What is expected: For the records below, the count of lines that hold "features" is required; give only that number.

(Beginning of Excerpted records)

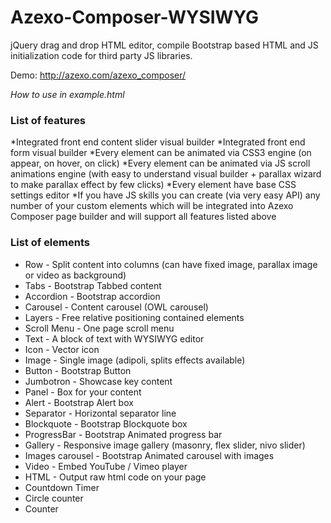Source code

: Azexo-Composer-WYSIWYG
======================

jQuery drag and drop HTML editor, compile Bootstrap based HTML and JS initialization code for third party JS libraries.

Demo: http://azexo.com/azexo_composer/

*How to use in example.html*

### List of features
*Integrated front end content slider visual builder
*Integrated front end form visual builder
*Every element can be animated via CSS3 engine (on appear, on hover, on click)
*Every element can be animated via JS scroll animations engine (with easy to understand visual builder + parallax wizard to make parallax effect by few clicks)
*Every element have base CSS settings editor
*If you have JS skills you can create (via very easy API) any number of your custom elements which will be integrated into Azexo Composer page builder and will support all features listed above


### List of elements
* Row - Split content into columns (can have fixed image, parallax image or video as background)
* Tabs - Bootstrap Tabbed content
* Accordion - Bootstrap accordion
* Carousel - Content carousel (OWL carousel)
* Layers - Free relative positioning contained elements
* Scroll Menu - One page scroll menu
* Text - A block of text with WYSIWYG editor
* Icon - Vector icon
* Image - Single image (adipoli, splits effects available)
* Button - Bootstrap Button
* Jumbotron - Showcase key content
* Panel - Box for your content
* Alert - Bootstrap Alert box
* Separator - Horizontal separator line
* Blockquote - Bootstrap Blockquote box
* ProgressBar - Bootstrap Animated progress bar
* Gallery - Responsive image gallery (masonry, flex slider, nivo slider)
* Images carousel - Bootstrap Animated carousel with images
* Video - Embed YouTube / Vimeo player
* HTML - Output raw html code on your page
* Countdown Timer
* Circle counter
* Counter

(End of Excerpted records)

Response below: 2